By Admin
2025-04-12 02:00:08
Led Headlight Wire Harness Guide
LED headlight harness is an integrated lighting component specially designed for vehicle headlights. It uses semiconductor chip light-emitting technology to generate white light by stimulating phosphors with blue light. It has high light efficiency and long life.
Wires and connectors of LED headlight harness: Contains multi-core wires (such as copper core wires) and standardized terminals (such as XH2.54 terminals, circular cold-pressed terminals), which are used to transmit electrical energy and signals, and are covered with a flame-retardant insulation layer or a flexible circuit board (FPC) to adapt to complex environments such as vehicle vibration and high temperature.
Safety protection of LED headlight wiring harness requires corrugated tube to wrap the wiring harness to prevent short circuit and flame retardant, reducing the risk of fire.
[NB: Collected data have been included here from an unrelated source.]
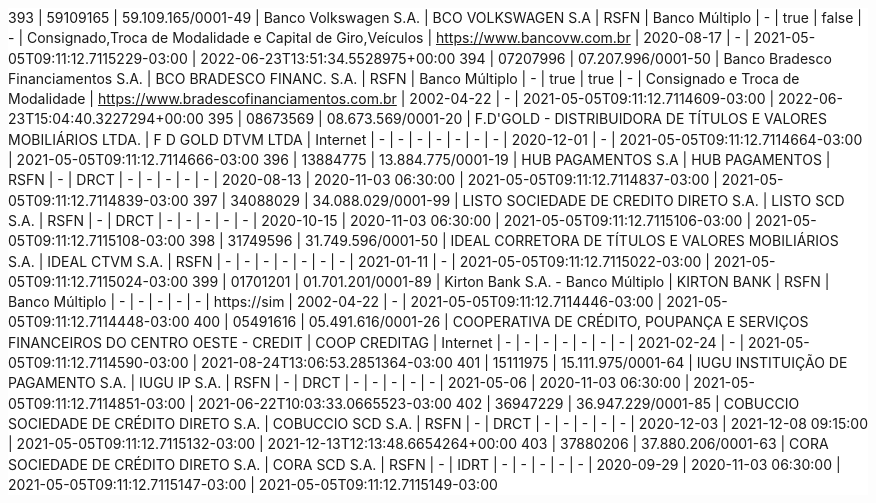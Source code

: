 393 | 59109165 | 59.109.165/0001-49 | Banco Volkswagen S.A. | BCO VOLKSWAGEN S.A | RSFN | Banco Múltiplo | - | true | false | - | Consignado,Troca de Modalidade e Capital de Giro,Veículos | https://www.bancovw.com.br | 2020-08-17 | - | 2021-05-05T09:11:12.7115229-03:00 | 2022-06-23T13:51:34.5528975+00:00
394 | 07207996 | 07.207.996/0001-50 | Banco Bradesco Financiamentos S.A. | BCO BRADESCO FINANC. S.A. | RSFN | Banco Múltiplo | - | true | true | - | Consignado e Troca de Modalidade | https://www.bradescofinanciamentos.com.br | 2002-04-22 | - | 2021-05-05T09:11:12.7114609-03:00 | 2022-06-23T15:04:40.3227294+00:00
395 | 08673569 | 08.673.569/0001-20 | F.D'GOLD - DISTRIBUIDORA DE TÍTULOS E VALORES MOBILIÁRIOS LTDA. | F D GOLD DTVM LTDA | Internet | - | - | - | - | - | - | - | 2020-12-01 | - | 2021-05-05T09:11:12.7114664-03:00 | 2021-05-05T09:11:12.7114666-03:00
396 | 13884775 | 13.884.775/0001-19 | HUB PAGAMENTOS S.A | HUB PAGAMENTOS | RSFN | - | DRCT | - | - | - | - | - | 2020-08-13 | 2020-11-03 06:30:00 | 2021-05-05T09:11:12.7114837-03:00 | 2021-05-05T09:11:12.7114839-03:00
397 | 34088029 | 34.088.029/0001-99 | LISTO SOCIEDADE DE CREDITO DIRETO S.A. | LISTO SCD S.A. | RSFN | - | DRCT | - | - | - | - | - | 2020-10-15 | 2020-11-03 06:30:00 | 2021-05-05T09:11:12.7115106-03:00 | 2021-05-05T09:11:12.7115108-03:00
398 | 31749596 | 31.749.596/0001-50 | IDEAL CORRETORA DE TÍTULOS E VALORES MOBILIÁRIOS S.A. | IDEAL CTVM S.A. | RSFN | - | - | - | - | - | - | - | 2021-01-11 | - | 2021-05-05T09:11:12.7115022-03:00 | 2021-05-05T09:11:12.7115024-03:00
399 | 01701201 | 01.701.201/0001-89 | Kirton Bank S.A. - Banco Múltiplo | KIRTON BANK | RSFN | Banco Múltiplo | - | - | - | - | - | https://sim | 2002-04-22 | - | 2021-05-05T09:11:12.7114446-03:00 | 2021-05-05T09:11:12.7114448-03:00
400 | 05491616 | 05.491.616/0001-26 | COOPERATIVA DE CRÉDITO, POUPANÇA E SERVIÇOS FINANCEIROS DO CENTRO OESTE - CREDIT | COOP CREDITAG | Internet | - | - | - | - | - | - | - | 2021-02-24 | - | 2021-05-05T09:11:12.7114590-03:00 | 2021-08-24T13:06:53.2851364-03:00
401 | 15111975 | 15.111.975/0001-64 | IUGU INSTITUIÇÃO DE PAGAMENTO S.A. | IUGU IP S.A. | RSFN | - | DRCT | - | - | - | - | - | 2021-05-06 | 2020-11-03 06:30:00 | 2021-05-05T09:11:12.7114851-03:00 | 2021-06-22T10:03:33.0665523-03:00
402 | 36947229 | 36.947.229/0001-85 | COBUCCIO SOCIEDADE DE CRÉDITO DIRETO S.A. | COBUCCIO SCD S.A. | RSFN | - | DRCT | - | - | - | - | - | 2020-12-03 | 2021-12-08 09:15:00 | 2021-05-05T09:11:12.7115132-03:00 | 2021-12-13T12:13:48.6654264+00:00
403 | 37880206 | 37.880.206/0001-63 | CORA SOCIEDADE DE CRÉDITO DIRETO S.A. | CORA SCD S.A. | RSFN | - | IDRT | - | - | - | - | - | 2020-09-29 | 2020-11-03 06:30:00 | 2021-05-05T09:11:12.7115147-03:00 | 2021-05-05T09:11:12.7115149-03:00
LED headlight harness and xenon lamp energy consumption comparison table
Contrast Dimensions |
LED headlight wiring harness |
Xenon lamp |
Remark |
| Typical power range | 20-30W (mainstream models configuration) | 35-45W (ballast required) | LED energy consumption is about 50%-70% of xenon lamps, significantly reducing vehicle power load. |
| Luminous efficiency (lumens/watt) | 100-150 lumens/W (high light efficiency design) | 80-100 lumens/W (limited by arc luminous efficiency) | LED has higher luminous efficiency and can output more concentrated and uniform light at the same power. |
| Startup speed | Instant full brightness (0 delay) | It takes 2-4 seconds to warm up (there is a startup delay) | LEDs are more energy-efficient in scenes with frequent light changes (such as urban roads), while xenon lamps consume more energy during the preheating period. |
| Lifespan and energy consumption are related | About 20,000 hours (long life, low long-term energy cost) | About 3000 hours (needs to be replaced more frequently, indirectly increasing energy consumption) | The life span of LED is 6-7 times that of xenon lamp, reducing the extra energy consumption caused by lamp replacement. |
| Impact of energy consumption on vehicles | The impact on fuel consumption of fuel vehicles/endurance of electric vehicles is negligible. | Fuel consumption of fuel vehicles increased by about 0.1L/100km | The use of LEDs in electric vehicles can extend the driving range by about 3-5% (compared to xenon lamps), which is especially suitable for new energy vehicles. |
Additional explanation
Relationship between heat dissipation and energy consumption: The actual power of LED is greatly affected by the heat dissipation design. Poor heat dissipation solutions may cause light decay and indirectly increase energy consumption;
System power consumption: Xenon lamps need to be equipped with ballasts (about 5-10W additional power consumption), while LED headlight harnesses usually integrate drive modules, which are more efficient overall;
Actual scene differences: Xenon lamps have relatively stable energy consumption during continuous lighting (such as long-distance high-speed driving), while LEDs have more significant energy-saving advantages in short-distance urban driving.
LED headlight harness cooling solution
Fan cooling (mainstream solution):
- Magnetic levitation fan: With a contactless rotor design (rotor stator gap of 0.1-0.3mm), it achieves higher speeds (8000-12000rpm) and lower friction losses, improving heat dissipation efficiency by 30% -50%;
- High temperature resistant design: It is necessary to meet the working temperature of 120 ℃ or above, using ceramic bearings or high-temperature resistant lubricating grease to ensure the long-term stability of the fan in a closed car light environment.
- Applicable scenarios: LED headlights with a power of ≥ 18W, urban driving with frequent start stop, and vehicles in high-temperature areas.
Aluminum substrate+heat sink:
- Utilizing the high thermal conductivity of aluminum (237W/m · K) to quickly conduct heat, coupled with dense heat dissipation fins (spacing ≤ 2mm) to expand the heat dissipation area;
- Thermal conductive silicone grease or gel (thermal conductivity ≥ 5W/m · K) shall be filled to reduce the contact thermal resistance between aluminum substrate and radiator.
- Heat dissipation tape/woven tape: Through natural convection heat dissipation, the cost is low but the efficiency is limited (only applicable to low-power lamps ≤ 15W).
Heat pipe+temperature equalization plate technology:
- The heat pipe contains a phase change liquid (such as pure water or acetone), which distributes heat evenly to the radiator through an evaporation condensation cycle, reducing local temperature differences by 40%;
- The uniform temperature plate (thickness ≤ 3mm) covers the core area of the LED beads to achieve rapid thermal diffusion.
- Applicable scenarios: high-density LED arrays (such as matrix headlights), customized cooling requirements for luxury car models.
LED headlight harnesses have become core components of modern vehicle lighting systems through modular integration and high reliability design, directly affecting driving safety and energy efficiency performance.